Risk-Adjusted Performance

OK

 
Weak
 
Strong
Compared to the overall equity markets, risk-adjusted returns on investments in Ravad are ranked lower than 8 (%) of all global equities and portfolios over the last 90 days. Despite somewhat weak basic indicators, Ravad sustained solid returns over the last few months and may actually be approaching a breakup point.

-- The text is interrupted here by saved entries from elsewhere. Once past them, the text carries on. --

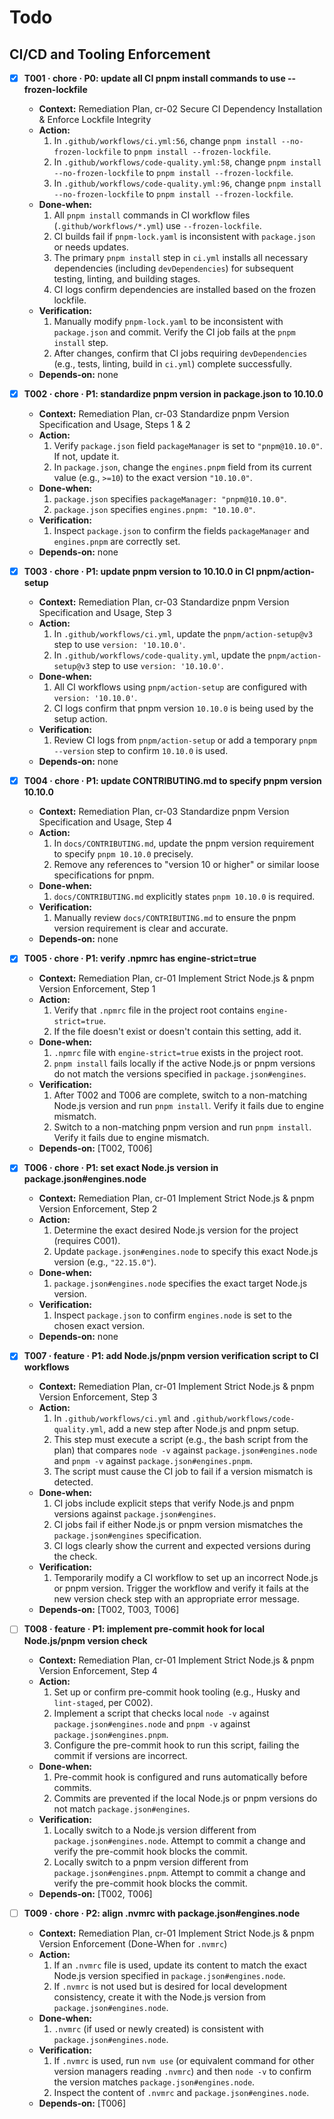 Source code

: # Todo

## CI/CD and Tooling Enforcement

- [x] **T001 · chore · P0: update all CI pnpm install commands to use --frozen-lockfile**

  - **Context:** Remediation Plan, cr-02 Secure CI Dependency Installation & Enforce Lockfile Integrity
  - **Action:**
    1. In `.github/workflows/ci.yml:56`, change `pnpm install --no-frozen-lockfile` to `pnpm install --frozen-lockfile`.
    2. In `.github/workflows/code-quality.yml:58`, change `pnpm install --no-frozen-lockfile` to `pnpm install --frozen-lockfile`.
    3. In `.github/workflows/code-quality.yml:96`, change `pnpm install --no-frozen-lockfile` to `pnpm install --frozen-lockfile`.
  - **Done‑when:**
    1. All `pnpm install` commands in CI workflow files (`.github/workflows/*.yml`) use `--frozen-lockfile`.
    2. CI builds fail if `pnpm-lock.yaml` is inconsistent with `package.json` or needs updates.
    3. The primary `pnpm install` step in `ci.yml` installs all necessary dependencies (including `devDependencies`) for subsequent testing, linting, and building stages.
    4. CI logs confirm dependencies are installed based on the frozen lockfile.
  - **Verification:**
    1. Manually modify `pnpm-lock.yaml` to be inconsistent with `package.json` and commit. Verify the CI job fails at the `pnpm install` step.
    2. After changes, confirm that CI jobs requiring `devDependencies` (e.g., tests, linting, build in `ci.yml`) complete successfully.
  - **Depends‑on:** none

- [x] **T002 · chore · P1: standardize pnpm version in package.json to 10.10.0**

  - **Context:** Remediation Plan, cr-03 Standardize pnpm Version Specification and Usage, Steps 1 & 2
  - **Action:**
    1. Verify `package.json` field `packageManager` is set to `"pnpm@10.10.0"`. If not, update it.
    2. In `package.json`, change the `engines.pnpm` field from its current value (e.g., `>=10`) to the exact version `"10.10.0"`.
  - **Done‑when:**
    1. `package.json` specifies `packageManager: "pnpm@10.10.0"`.
    2. `package.json` specifies `engines.pnpm: "10.10.0"`.
  - **Verification:**
    1. Inspect `package.json` to confirm the fields `packageManager` and `engines.pnpm` are correctly set.
  - **Depends‑on:** none

- [x] **T003 · chore · P1: update pnpm version to 10.10.0 in CI pnpm/action-setup**

  - **Context:** Remediation Plan, cr-03 Standardize pnpm Version Specification and Usage, Step 3
  - **Action:**
    1. In `.github/workflows/ci.yml`, update the `pnpm/action-setup@v3` step to use `version: '10.10.0'`.
    2. In `.github/workflows/code-quality.yml`, update the `pnpm/action-setup@v3` step to use `version: '10.10.0'`.
  - **Done‑when:**
    1. All CI workflows using `pnpm/action-setup` are configured with `version: '10.10.0'`.
    2. CI logs confirm that pnpm version `10.10.0` is being used by the setup action.
  - **Verification:**
    1. Review CI logs from `pnpm/action-setup` or add a temporary `pnpm --version` step to confirm `10.10.0` is used.
  - **Depends‑on:** none

- [x] **T004 · chore · P1: update CONTRIBUTING.md to specify pnpm version 10.10.0**

  - **Context:** Remediation Plan, cr-03 Standardize pnpm Version Specification and Usage, Step 4
  - **Action:**
    1. In `docs/CONTRIBUTING.md`, update the pnpm version requirement to specify `pnpm 10.10.0` precisely.
    2. Remove any references to "version 10 or higher" or similar loose specifications for pnpm.
  - **Done‑when:**
    1. `docs/CONTRIBUTING.md` explicitly states `pnpm 10.10.0` is required.
  - **Verification:**
    1. Manually review `docs/CONTRIBUTING.md` to ensure the pnpm version requirement is clear and accurate.
  - **Depends‑on:** none

- [x] **T005 · chore · P1: verify .npmrc has engine-strict=true**

  - **Context:** Remediation Plan, cr-01 Implement Strict Node.js & pnpm Version Enforcement, Step 1
  - **Action:**
    1. Verify that `.npmrc` file in the project root contains `engine-strict=true`.
    2. If the file doesn't exist or doesn't contain this setting, add it.
  - **Done‑when:**
    1. `.npmrc` file with `engine-strict=true` exists in the project root.
    2. `pnpm install` fails locally if the active Node.js or pnpm versions do not match the versions specified in `package.json#engines`.
  - **Verification:**
    1. After T002 and T006 are complete, switch to a non-matching Node.js version and run `pnpm install`. Verify it fails due to engine mismatch.
    2. Switch to a non-matching pnpm version and run `pnpm install`. Verify it fails due to engine mismatch.
  - **Depends‑on:** [T002, T006]

- [x] **T006 · chore · P1: set exact Node.js version in package.json#engines.node**

  - **Context:** Remediation Plan, cr-01 Implement Strict Node.js & pnpm Version Enforcement, Step 2
  - **Action:**
    1. Determine the exact desired Node.js version for the project (requires C001).
    2. Update `package.json#engines.node` to specify this exact Node.js version (e.g., `"22.15.0"`).
  - **Done‑when:**
    1. `package.json#engines.node` specifies the exact target Node.js version.
  - **Verification:**
    1. Inspect `package.json` to confirm `engines.node` is set to the chosen exact version.
  - **Depends‑on:** none

- [x] **T007 · feature · P1: add Node.js/pnpm version verification script to CI workflows**

  - **Context:** Remediation Plan, cr-01 Implement Strict Node.js & pnpm Version Enforcement, Step 3
  - **Action:**
    1. In `.github/workflows/ci.yml` and `.github/workflows/code-quality.yml`, add a new step after Node.js and pnpm setup.
    2. This step must execute a script (e.g., the bash script from the plan) that compares `node -v` against `package.json#engines.node` and `pnpm -v` against `package.json#engines.pnpm`.
    3. The script must cause the CI job to fail if a version mismatch is detected.
  - **Done‑when:**
    1. CI jobs include explicit steps that verify Node.js and pnpm versions against `package.json#engines`.
    2. CI jobs fail if either Node.js or pnpm version mismatches the `package.json#engines` specification.
    3. CI logs clearly show the current and expected versions during the check.
  - **Verification:**
    1. Temporarily modify a CI workflow to set up an incorrect Node.js or pnpm version. Trigger the workflow and verify it fails at the new version check step with an appropriate error message.
  - **Depends‑on:** [T002, T003, T006]

- [ ] **T008 · feature · P1: implement pre-commit hook for local Node.js/pnpm version check**

  - **Context:** Remediation Plan, cr-01 Implement Strict Node.js & pnpm Version Enforcement, Step 4
  - **Action:**
    1. Set up or confirm pre-commit hook tooling (e.g., Husky and `lint-staged`, per C002).
    2. Implement a script that checks local `node -v` against `package.json#engines.node` and `pnpm -v` against `package.json#engines.pnpm`.
    3. Configure the pre-commit hook to run this script, failing the commit if versions are incorrect.
  - **Done‑when:**
    1. Pre-commit hook is configured and runs automatically before commits.
    2. Commits are prevented if the local Node.js or pnpm versions do not match `package.json#engines`.
  - **Verification:**
    1. Locally switch to a Node.js version different from `package.json#engines.node`. Attempt to commit a change and verify the pre-commit hook blocks the commit.
    2. Locally switch to a pnpm version different from `package.json#engines.pnpm`. Attempt to commit a change and verify the pre-commit hook blocks the commit.
  - **Depends‑on:** [T002, T006]

- [ ] **T009 · chore · P2: align .nvmrc with package.json#engines.node**
  - **Context:** Remediation Plan, cr-01 Implement Strict Node.js & pnpm Version Enforcement (Done-When for `.nvmrc`)
  - **Action:**
    1. If an `.nvmrc` file is used, update its content to match the exact Node.js version specified in `package.json#engines.node`.
    2. If `.nvmrc` is not used but is desired for local development consistency, create it with the Node.js version from `package.json#engines.node`.
  - **Done‑when:**
    1. `.nvmrc` (if used or newly created) is consistent with `package.json#engines.node`.
  - **Verification:**
    1. If `.nvmrc` is used, run `nvm use` (or equivalent command for other version managers reading `.nvmrc`) and then `node -v` to confirm the version matches `package.json#engines.node`.
    2. Inspect the content of `.nvmrc` and `package.json#engines.node`.
  - **Depends‑on:** [T006]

Menora Miv and Ravad Volatility Contrast

   Predicted Return Density   
       Returns  

Pair Trading with Menora Miv and Ravad

The main advantage of trading using opposite Menora Miv and Ravad positions is that it hedges away some unsystematic risk. Because of two separate transactions, even if Menora Miv position performs unexpectedly, Ravad can make up some of the losses. Pair trading also minimizes risk from directional movements in the market. For example, if an entire industry or sector drops because of unexpected headlines, the short position in Ravad will offset losses from the drop in Ravad's long position.
The idea behind Menora Miv Hld and Ravad pairs trading is to make the combined position market-neutral, meaning the overall market's direction will not affect its win or loss (or potential downside or upside). This can be achieved by designing a pairs trade with two highly correlated stocks or equities that operate in a similar space or sector, making it possible to obtain profits through simple and relatively low-risk investment.
Check out your portfolio center.
Note that this page's information should be used as a complementary analysis to find the right mix of equity instruments to add to your existing portfolios or create a brand new portfolio. You can also try the Volatility Analysis module to get historical volatility and risk analysis based on latest market data.